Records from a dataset

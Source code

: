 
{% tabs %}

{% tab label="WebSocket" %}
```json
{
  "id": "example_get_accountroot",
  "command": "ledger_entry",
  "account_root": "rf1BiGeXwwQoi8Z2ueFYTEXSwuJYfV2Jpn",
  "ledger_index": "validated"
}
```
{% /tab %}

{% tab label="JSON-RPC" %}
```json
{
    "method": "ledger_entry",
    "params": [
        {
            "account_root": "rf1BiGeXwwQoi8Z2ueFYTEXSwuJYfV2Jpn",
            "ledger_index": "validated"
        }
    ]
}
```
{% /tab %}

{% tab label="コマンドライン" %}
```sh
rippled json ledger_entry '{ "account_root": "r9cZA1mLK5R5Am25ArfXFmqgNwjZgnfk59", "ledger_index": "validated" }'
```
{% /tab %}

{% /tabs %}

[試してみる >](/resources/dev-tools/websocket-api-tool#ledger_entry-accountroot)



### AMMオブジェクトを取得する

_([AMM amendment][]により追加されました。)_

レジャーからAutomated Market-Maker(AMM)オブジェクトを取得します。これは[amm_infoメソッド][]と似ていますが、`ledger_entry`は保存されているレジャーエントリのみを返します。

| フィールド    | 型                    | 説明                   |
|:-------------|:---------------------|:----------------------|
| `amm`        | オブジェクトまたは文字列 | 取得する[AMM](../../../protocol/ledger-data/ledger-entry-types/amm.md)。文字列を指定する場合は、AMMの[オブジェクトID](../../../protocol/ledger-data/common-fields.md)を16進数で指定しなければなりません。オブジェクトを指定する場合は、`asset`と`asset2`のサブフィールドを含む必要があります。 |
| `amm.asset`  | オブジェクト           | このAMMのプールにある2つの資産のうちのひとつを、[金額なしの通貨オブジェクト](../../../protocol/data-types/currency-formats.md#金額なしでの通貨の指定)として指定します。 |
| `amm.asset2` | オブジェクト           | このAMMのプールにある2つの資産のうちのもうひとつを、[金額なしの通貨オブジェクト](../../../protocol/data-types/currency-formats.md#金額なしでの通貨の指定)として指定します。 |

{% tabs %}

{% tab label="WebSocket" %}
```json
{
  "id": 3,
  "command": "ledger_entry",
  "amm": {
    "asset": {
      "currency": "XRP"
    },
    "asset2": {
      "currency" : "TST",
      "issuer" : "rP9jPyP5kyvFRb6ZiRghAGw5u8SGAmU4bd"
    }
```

### Problem to work on
Every entry should be printed again exactly as written.

### Solved exercise
Source code

: 
{% tabs %}

{% tab label="WebSocket" %}
```json
{
  "id": "example_get_accountroot",
  "command": "ledger_entry",
  "account_root": "rf1BiGeXwwQoi8Z2ueFYTEXSwuJYfV2Jpn",
  "ledger_index": "validated"
}
```
{% /tab %}

{% tab label="JSON-RPC" %}
```json
{
    "method": "ledger_entry",
    "params": [
        {
            "account_root": "rf1BiGeXwwQoi8Z2ueFYTEXSwuJYfV2Jpn",
            "ledger_index": "validated"
        }
    ]
}
```
{% /tab %}

{% tab label="コマンドライン" %}
```sh
rippled json ledger_entry '{ "account_root": "r9cZA1mLK5R5Am25ArfXFmqgNwjZgnfk59", "ledger_index": "validated" }'
```
{% /tab %}

{% /tabs %}

[試してみる >](/resources/dev-tools/websocket-api-tool#ledger_entry-accountroot)



### AMMオブジェクトを取得する

_([AMM amendment][]により追加されました。)_

レジャーからAutomated Market-Maker(AMM)オブジェクトを取得します。これは[amm_infoメソッド][]と似ていますが、`ledger_entry`は保存されているレジャーエントリのみを返します。

| フィールド    | 型                    | 説明                   |
|:-------------|:---------------------|:----------------------|
| `amm`        | オブジェクトまたは文字列 | 取得する[AMM](../../../protocol/ledger-data/ledger-entry-types/amm.md)。文字列を指定する場合は、AMMの[オブジェクトID](../../../protocol/ledger-data/common-fields.md)を16進数で指定しなければなりません。オブジェクトを指定する場合は、`asset`と`asset2`のサブフィールドを含む必要があります。 |
| `amm.asset`  | オブジェクト           | このAMMのプールにある2つの資産のうちのひとつを、[金額なしの通貨オブジェクト](../../../protocol/data-types/currency-formats.md#金額なしでの通貨の指定)として指定します。 |
| `amm.asset2` | オブジェクト           | このAMMのプールにある2つの資産のうちのもうひとつを、[金額なしの通貨オブジェクト](../../../protocol/data-types/currency-formats.md#金額なしでの通貨の指定)として指定します。 |

{% tabs %}

{% tab label="WebSocket" %}
```json
{
  "id": 3,
  "command": "ledger_entry",
  "amm": {
    "asset": {
      "currency": "XRP"
    },
    "asset2": {
      "currency" : "TST",
      "issuer" : "rP9jPyP5kyvFRb6ZiRghAGw5u8SGAmU4bd"
    }
```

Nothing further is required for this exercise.